> About this task
Set down, exactly as written, the lines from the top of the data to the line that holds "Finally, there is", and omit the pictures.

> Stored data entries
....
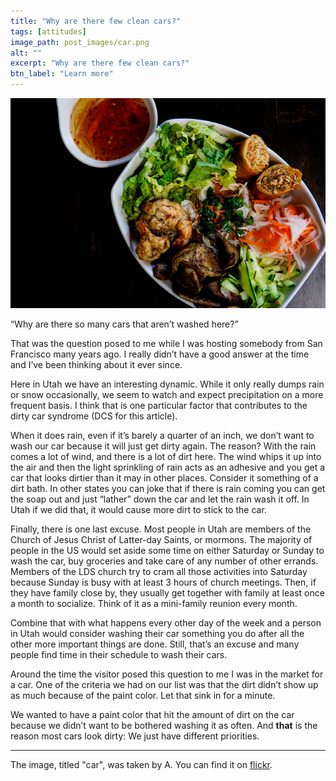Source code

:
 ```yaml
---
title: "Why are there few clean cars?"
tags: [attitudes]
image_path: post_images/car.png
alt: ""
excerpt: "Why are there few clean cars?"
btn_label: "Learn more"
---
```

![food][image]

“Why are there so many cars that aren’t washed here?”

That was the question posed to me while I was hosting somebody from San Francisco many years ago. I really didn’t have a good answer at the time and I’ve been thinking about it ever since.

Here in Utah we have an interesting dynamic. While it only really dumps rain or snow occasionally, we seem to watch and expect precipitation on a more frequent basis. I think that is one particular factor that contributes to the dirty car syndrome (DCS for this article).

When it does rain, even if it’s barely a quarter of an inch, we don’t want to wash our car because it will just get dirty again. The reason? With the rain comes a lot of wind, and there is a lot of dirt here. The wind whips it up into the air and then the light sprinkling of rain acts as an adhesive and you get a car that looks dirtier than it may in other places. Consider it something of a dirt bath. In other states you can joke that if there is rain coming you can get the soap out and just “lather” down the car and let the rain wash it off. In Utah if we did that, it would cause more dirt to stick to the car.

Finally, there is one last excuse. Most people in Utah are members of the Church of Jesus Christ of Latter-day Saints, or mormons. The majority of people in the US would set aside some time on either Saturday or Sunday to wash the car, buy groceries and take care of any number of other errands. Members of the LDS church try to cram all those activities into Saturday because Sunday is busy with at least 3 hours of church meetings. Then, if they have family close by, they usually get together with family at least once a month to socialize. Think of it as a mini-family reunion every month.

Combine that with what happens every other day of the week and a person in Utah would consider washing their car something you do after all the other more important things are done. Still, that’s an excuse and many people find time in their schedule to wash their cars.

Around the time the visitor posed this question to me I was in the market for a car. One of the criteria we had on our list was that the dirt didn’t show up as much because of the paint color. Let that sink in for a minute.

We wanted to have a paint color that hit the amount of dirt on the car because we didn’t want to be bothered washing it as often. And **that** is the reason most cars look dirty: We just have different priorities.

---
The image, titled "car", was taken by A. You can find it on [flickr][flickr].

[image]: /images/post_images/food.jpg
[flickr]: https://www.flickr.com/photos/zenat_el3ain/4221408441
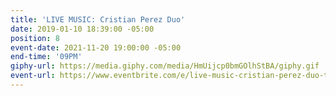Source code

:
 ```yaml
---
title: 'LIVE MUSIC: Cristian Perez Duo'
date: 2019-01-10 18:39:00 -05:00
position: 8
event-date: 2021-11-20 19:00:00 -05:00
end-time: '09PM'
giphy-url: https://media.giphy.com/media/HmUijcp0bmGOlhStBA/giphy.gif
event-url: https://www.eventbrite.com/e/live-music-cristian-perez-duo-tickets-200089552237
---
```


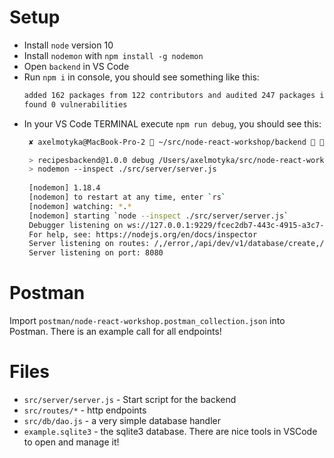 # Setup

* Install `node` version 10
* Install `nodemon` with `npm install -g nodemon`
* Open `backend` in VS Code
* Run `npm i` in console, you should see something like this:
  ```zsh
  added 162 packages from 122 contributors and audited 247 packages in 7.002s
  found 0 vulnerabilities
  ```
* In your VS Code TERMINAL execute `npm run debug`, you should see this:
  ```zsh
   ✘ axelmotyka@MacBook-Pro-2  ~/src/node-react-workshop/backend   master  npm run debug

   > recipesbackend@1.0.0 debug /Users/axelmotyka/src/node-react-workshop/backend
   > nodemon --inspect ./src/server/server.js
   
   [nodemon] 1.18.4
   [nodemon] to restart at any time, enter `rs`
   [nodemon] watching: *.*
   [nodemon] starting `node --inspect ./src/server/server.js`
   Debugger listening on ws://127.0.0.1:9229/fcec2db7-443c-4915-a3c7-1796baf44553
   For help, see: https://nodejs.org/en/docs/inspector
   Server listening on routes: /,/error,/api/dev/v1/database/create,/api/dev/v1/database/select,/api/dev/v1/database/insert
   Server listening on port: 8080
  ```

# Postman
Import `postman/node-react-workshop.postman_collection.json` into Postman.
There is an example call for all endpoints!

# Files
* `src/server/server.js` - Start script for the backend
* `src/routes/*` - http endpoints
* `src/db/dao.js` - a very simple database handler
* `example.sqlite3` - the sqlite3 database. There are nice tools in VSCode to open and manage it!
  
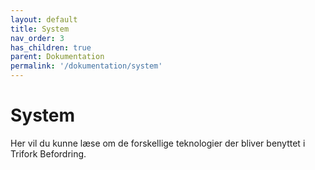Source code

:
 ```yaml
---
layout: default
title: System
nav_order: 3
has_children: true
parent: Dokumentation
permalink: '/dokumentation/system'
---
```


# System

Her vil du kunne læse om de forskellige teknologier der bliver benyttet i Trifork Befordring.
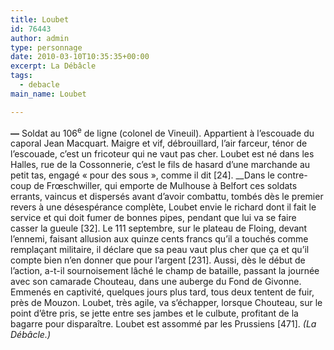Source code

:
 ```yaml
---
title: Loubet
id: 76443
author: admin
type: personnage
date: 2010-03-10T10:35:35+00:00
excerpt: La Débâcle
tags:
  - debacle
main_name: Loubet

---
```

**—** Soldat au 106<sup>e</sup> de ligne (colonel de Vineuil). Appartient à l&rsquo;escouade du caporal Jean Macquart. Maigre et vif, débrouillard, l&rsquo;air farceur, ténor de l&rsquo;escouade, c&rsquo;est un fricoteur qui ne vaut pas cher. Loubet est né dans les Halles, rue de la Cossonnerie, c&rsquo;est le fils de hasard d&rsquo;une marchande au petit tas, engagé « pour des sous », comme il dit [24]. __Dans le contre-coup de Frœschwiller, qui emporte de Mulhouse à Belfort ces soldats errants, vaincus et dispersés avant d&rsquo;avoir combattu, tombés dès le premier revers à une désespérance complète, Loubet envie le richard dont il fait le service et qui doit fumer de bonnes pipes, pendant que lui va se faire casser la gueule [32]. Le 111 septembre, sur le plateau de Floing, devant l&rsquo;ennemi, faisant allusion aux quinze cents francs qu&rsquo;il a touchés comme remplaçant militaire, il déclare que sa peau vaut plus cher que ça et qu&rsquo;il compte bien n&rsquo;en donner que pour l&rsquo;argent [231]. Aussi, dès le début de l&rsquo;action, a-t-il sournoisement lâché le champ de bataille, passant la journée avec son camarade Chouteau, dans une auberge du Fond de Givonne. Emmenés en captivité, quelques jours plus tard, tous deux tentent de fuir, près de Mouzon. Loubet, très agile, va s&rsquo;échapper, lorsque Chouteau, sur le point d&rsquo;être pris, se jette entre ses jambes et le culbute, profitant de la bagarre pour disparaître. Loubet est assommé par les Prussiens [471]. _(La Débâcle.)_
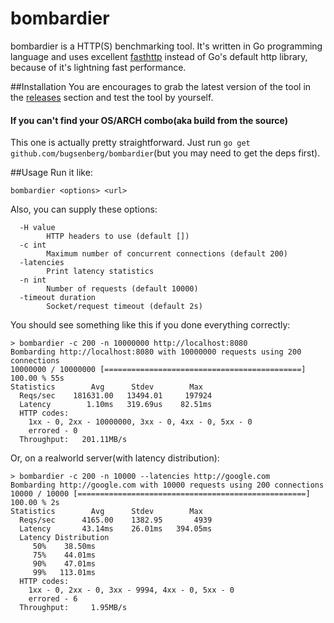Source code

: # bombardier
bombardier is a HTTP(S) benchmarking tool. It's written in Go programming language and uses excellent [fasthttp](https://github.com/valyala/fasthttp) instead of Go's default http library, because of it's lightning fast performance.

##Installation
You are encourages to grab the latest version of the tool in the [releases](https://github.com/bugsenberg/bombardier/releases) section and test the tool by yourself.

#### If you can't find your OS/ARCH combo(aka build from the source)
This one is actually pretty straightforward. Just run `go get github.com/bugsenberg/bombardier`(but you may need to get the deps first).

##Usage
Run it like:
```
bombardier <options> <url>
```
Also, you can supply these options:
```
  -H value
        HTTP headers to use (default [])
  -c int
        Maximum number of concurrent connections (default 200)
  -latencies
        Print latency statistics
  -n int
        Number of requests (default 10000)
  -timeout duration
        Socket/request timeout (default 2s)
```
You should see something like this if you done everything correctly:
```
> bombardier -c 200 -n 10000000 http://localhost:8080
Bombarding http://localhost:8080 with 10000000 requests using 200 connections
10000000 / 10000000 [============================================] 100.00 % 55s 
Statistics        Avg      Stdev        Max
  Reqs/sec    181631.00   13494.01     197924
  Latency        1.10ms   319.69us    82.51ms
  HTTP codes:
    1xx - 0, 2xx - 10000000, 3xx - 0, 4xx - 0, 5xx - 0
    errored - 0
  Throughput:   201.11MB/s
```
Or, on a realworld server(with latency distribution):
```
> bombardier -c 200 -n 10000 --latencies http://google.com
Bombarding http://google.com with 10000 requests using 200 connections
10000 / 10000 [===================================================] 100.00 % 2s 
Statistics        Avg      Stdev        Max
  Reqs/sec      4165.00    1382.95       4939
  Latency       43.14ms    26.01ms   394.05ms
  Latency Distribution
     50%    38.50ms
     75%    44.01ms
     90%    47.01ms
     99%   113.01ms
  HTTP codes:
    1xx - 0, 2xx - 0, 3xx - 9994, 4xx - 0, 5xx - 0
    errored - 6
  Throughput:     1.95MB/s
```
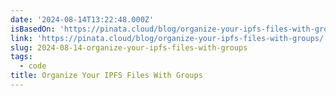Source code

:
 ```yaml
---
date: '2024-08-14T13:22:48.000Z'
isBasedOn: 'https://pinata.cloud/blog/organize-your-ipfs-files-with-groups/'
link: 'https://pinata.cloud/blog/organize-your-ipfs-files-with-groups/'
slug: 2024-08-14-organize-your-ipfs-files-with-groups
tags:
  - code
title: Organize Your IPFS Files With Groups
---
```

 
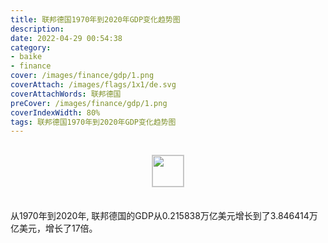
 ```yaml
---
title: 联邦德国1970年到2020年GDP变化趋势图
description: 
date: 2022-04-29 00:54:38
category:
- baike
- finance
cover: /images/finance/gdp/1.png
coverAttach: /images/flags/1x1/de.svg
coverAttachWords: 联邦德国
preCover: /images/finance/gdp/1.png
coverIndexWidth: 80%
tags: 联邦德国1970年到2020年GDP变化趋势图
---
```




<script src="/assets/js/charts/chart.js"></script>

<div style="text-align: center; margin: 30px 0; ">
    <img src="/images/flags/1x1/de.svg" style="width: 50px; border: 1px solid #cccccc; ">
</div>

<div style="width: 98%; margin: 0 0 35px 0; ">
    <canvas id="myChart"></canvas>
</div>

<div>
<p class="paragraph">从1970年到2020年, 联邦德国的GDP从0.215838万亿美元增长到了3.846414万亿美元，增长了17倍。</p>
</div>

<script>

    const dataGdp = {
        labels: [1970, 1971, 1972, 1973, 1974, 1975, 1976, 1977, 1978, 1979, 1980, 1981, 1982, 1983, 1984, 1985, 1986, 1987, 1988, 1989, 1990, 1991, 1992, 1993, 1994, 1995, 1996, 1997, 1998, 1999, 2000, 2001, 2002, 2003, 2004, 2005, 2006, 2007, 2008, 2009, 2010, 2011, 2012, 2013, 2014, 2015, 2016, 2017, 2018, 2019, 2020],
        datasets: [{
            label: '(万亿美元)  •  即刻编程  •  cn.hongkezhang.com',
            backgroundColor: 'rgb(0 0 128)',
            borderColor: 'rgb(0 0 128)',
            data: [0.215838, 0.249985, 0.299802, 0.398374, 0.445303, 0.490637, 0.519754, 0.600498, 0.740470, 0.881345, 0.950291, 0.800472, 0.776576, 0.770684, 0.725111, 0.732535, 1.046259, 1.298176, 1.401233, 1.398967, 1.771671, 1.868945, 2.131572, 2.071324, 2.205074, 2.585792, 2.497245, 2.211990, 2.238991, 2.194945, 1.947982, 1.945791, 2.078485, 2.501640, 2.814354, 2.846864, 2.994704, 3.425578, 3.745264, 3.411261, 3.399668, 3.749315, 3.527143, 3.733805, 3.889093, 3.357586, 3.469853, 3.690849, 3.977289, 3.888327, 3.846414],
            barPercentage: 0.3
        }]
    };

    const config = {
        type: 'line',
        data: dataGdp,
        options: {
            series: [
                {
                    barWidth: '20%'
                }
            ]
        }
    };

    const myChart = new Chart(
        document.getElementById('myChart'),
        config
    );
</script>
....
> Response
Source code

:
 ```yaml
---
title: "Why are there few clean cars?"
tags: [attitudes]
image_path: post_images/car.png
alt: ""
excerpt: "Why are there few clean cars?"
btn_label: "Learn more"
---
```

![food][image]

“Why are there so many cars that aren’t washed here?”

That was the question posed to me while I was hosting somebody from San Francisco many years ago. I really didn’t have a good answer at the time and I’ve been thinking about it ever since.

Here in Utah we have an interesting dynamic. While it only really dumps rain or snow occasionally, we seem to watch and expect precipitation on a more frequent basis. I think that is one particular factor that contributes to the dirty car syndrome (DCS for this article).

When it does rain, even if it’s barely a quarter of an inch, we don’t want to wash our car because it will just get dirty again. The reason? With the rain comes a lot of wind, and there is a lot of dirt here. The wind whips it up into the air and then the light sprinkling of rain acts as an adhesive and you get a car that looks dirtier than it may in other places. Consider it something of a dirt bath. In other states you can joke that if there is rain coming you can get the soap out and just “lather” down the car and let the rain wash it off. In Utah if we did that, it would cause more dirt to stick to the car.

Finally, there is one last excuse. Most people in Utah are members of the Church of Jesus Christ of Latter-day Saints, or mormons. The majority of people in the US would set aside some time on either Saturday or Sunday to wash the car, buy groceries and take care of any number of other errands. Members of the LDS church try to cram all those activities into Saturday because Sunday is busy with at least 3 hours of church meetings. Then, if they have family close by, they usually get together with family at least once a month to socialize. Think of it as a mini-family reunion every month.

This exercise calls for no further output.